== AIM OF THE EXERCISE ==
Beginning with the first line of the data below, set down each line exactly through the line that contains "-> Repo git](DiagramaSecuenciaDir_Staging_Git.png".

---

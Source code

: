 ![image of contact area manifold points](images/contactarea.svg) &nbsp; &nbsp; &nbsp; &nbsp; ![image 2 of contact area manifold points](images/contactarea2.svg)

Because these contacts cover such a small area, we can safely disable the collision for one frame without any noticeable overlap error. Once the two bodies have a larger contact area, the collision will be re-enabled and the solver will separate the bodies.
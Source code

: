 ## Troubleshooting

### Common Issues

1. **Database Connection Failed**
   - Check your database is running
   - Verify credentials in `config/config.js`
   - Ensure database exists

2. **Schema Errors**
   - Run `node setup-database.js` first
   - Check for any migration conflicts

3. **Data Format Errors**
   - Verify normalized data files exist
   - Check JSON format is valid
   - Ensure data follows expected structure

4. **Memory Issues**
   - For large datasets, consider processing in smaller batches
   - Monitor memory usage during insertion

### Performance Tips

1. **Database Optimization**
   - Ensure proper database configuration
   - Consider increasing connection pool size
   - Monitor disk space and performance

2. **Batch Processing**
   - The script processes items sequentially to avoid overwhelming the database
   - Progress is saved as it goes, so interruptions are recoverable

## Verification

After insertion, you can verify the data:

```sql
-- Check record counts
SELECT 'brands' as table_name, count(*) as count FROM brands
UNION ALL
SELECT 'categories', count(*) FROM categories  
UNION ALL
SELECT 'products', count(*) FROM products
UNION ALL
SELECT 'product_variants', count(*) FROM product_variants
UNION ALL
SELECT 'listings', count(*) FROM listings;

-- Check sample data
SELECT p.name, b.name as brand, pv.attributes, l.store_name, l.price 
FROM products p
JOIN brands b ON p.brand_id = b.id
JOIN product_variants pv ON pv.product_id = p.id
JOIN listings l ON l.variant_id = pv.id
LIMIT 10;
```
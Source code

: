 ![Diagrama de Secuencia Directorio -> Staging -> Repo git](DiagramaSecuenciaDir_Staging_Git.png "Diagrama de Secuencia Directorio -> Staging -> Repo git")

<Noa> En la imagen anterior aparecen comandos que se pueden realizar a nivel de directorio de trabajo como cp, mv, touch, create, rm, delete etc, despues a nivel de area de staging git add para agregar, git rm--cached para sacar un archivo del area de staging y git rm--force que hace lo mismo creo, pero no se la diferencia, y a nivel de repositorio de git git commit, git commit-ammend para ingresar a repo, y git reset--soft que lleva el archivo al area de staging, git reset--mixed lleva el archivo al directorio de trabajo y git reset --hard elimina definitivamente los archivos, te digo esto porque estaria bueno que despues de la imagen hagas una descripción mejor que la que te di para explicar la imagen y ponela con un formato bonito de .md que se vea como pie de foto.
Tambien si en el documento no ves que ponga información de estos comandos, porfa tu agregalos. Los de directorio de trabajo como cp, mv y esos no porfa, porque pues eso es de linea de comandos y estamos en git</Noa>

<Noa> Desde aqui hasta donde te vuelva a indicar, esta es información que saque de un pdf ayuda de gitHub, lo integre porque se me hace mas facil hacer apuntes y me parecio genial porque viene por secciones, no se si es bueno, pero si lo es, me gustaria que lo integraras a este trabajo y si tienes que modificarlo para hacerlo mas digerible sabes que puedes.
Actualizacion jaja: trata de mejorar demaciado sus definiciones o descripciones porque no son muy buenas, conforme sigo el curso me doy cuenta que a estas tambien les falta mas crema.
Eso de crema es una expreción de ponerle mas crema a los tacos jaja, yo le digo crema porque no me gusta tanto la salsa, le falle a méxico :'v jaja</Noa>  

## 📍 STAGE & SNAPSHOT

---

== ANSWER TO THIS TASK ==
Source code

: ![image of contact area manifold points](images/contactarea.svg) &nbsp; &nbsp; &nbsp; &nbsp; ![image 2 of contact area manifold points](images/contactarea2.svg)

Because these contacts cover such a small area, we can safely disable the collision for one frame without any noticeable overlap error. Once the two bodies have a larger contact area, the collision will be re-enabled and the solver will separate the bodies.
Source code

: ## Troubleshooting

### Common Issues

1. **Database Connection Failed**
   - Check your database is running
   - Verify credentials in `config/config.js`
   - Ensure database exists

2. **Schema Errors**
   - Run `node setup-database.js` first
   - Check for any migration conflicts

3. **Data Format Errors**
   - Verify normalized data files exist
   - Check JSON format is valid
   - Ensure data follows expected structure

4. **Memory Issues**
   - For large datasets, consider processing in smaller batches
   - Monitor memory usage during insertion

### Performance Tips

1. **Database Optimization**
   - Ensure proper database configuration
   - Consider increasing connection pool size
   - Monitor disk space and performance

2. **Batch Processing**
   - The script processes items sequentially to avoid overwhelming the database
   - Progress is saved as it goes, so interruptions are recoverable

## Verification

After insertion, you can verify the data:

```sql
-- Check record counts
SELECT 'brands' as table_name, count(*) as count FROM brands
UNION ALL
SELECT 'categories', count(*) FROM categories  
UNION ALL
SELECT 'products', count(*) FROM products
UNION ALL
SELECT 'product_variants', count(*) FROM product_variants
UNION ALL
SELECT 'listings', count(*) FROM listings;

-- Check sample data
SELECT p.name, b.name as brand, pv.attributes, l.store_name, l.price 
FROM products p
JOIN brands b ON p.brand_id = b.id
JOIN product_variants pv ON pv.product_id = p.id
JOIN listings l ON l.variant_id = pv.id
LIMIT 10;
```
Source code

: ![Diagrama de Secuencia Directorio -> Staging -> Repo git](DiagramaSecuenciaDir_Staging_Git.png "Diagrama de Secuencia Directorio -> Staging -> Repo git")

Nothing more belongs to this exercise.